* _To do_
Write the listing out again exactly as it stands, with no images.

◆ ◆ ◆ ◆ ◆ ◆ ◆

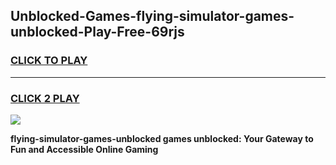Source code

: 
## Unblocked-Games-flying-simulator-games-unblocked-Play-Free-69rjs
<h3>
<a href="https://premium76.site?title=flying-simulator-games-unblocked&ref=15A">CLICK TO PLAY</a></h3>
<hr>

<h3>
<a href="https://premium76.site?title=flying-simulator-games-unblocked&ref=15A">CLICK 2 PLAY</a>
  
</h3>

<a href="https://premium76.site?title=flying-simulator-games-unblocked&ref=15A"><img src="https://clearcache.store/games.png"></a>


**flying-simulator-games-unblocked games unblocked: Your Gateway to Fun and Accessible Online Gaming**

◆ ◆ ◆ ◆ ◆ ◆ ◆

* _Answer box_
Source code

: 
## Unblocked-Games-flying-simulator-games-unblocked-Play-Free-69rjs
<h3>
<a href="https://premium76.site?title=flying-simulator-games-unblocked&ref=15A">CLICK TO PLAY</a></h3>
<hr>

<h3>
<a href="https://premium76.site?title=flying-simulator-games-unblocked&ref=15A">CLICK 2 PLAY</a>
  
</h3>

<a href="https://premium76.site?title=flying-simulator-games-unblocked&ref=15A"><img src="https://clearcache.store/games.png"></a>


**flying-simulator-games-unblocked games unblocked: Your Gateway to Fun and Accessible Online Gaming**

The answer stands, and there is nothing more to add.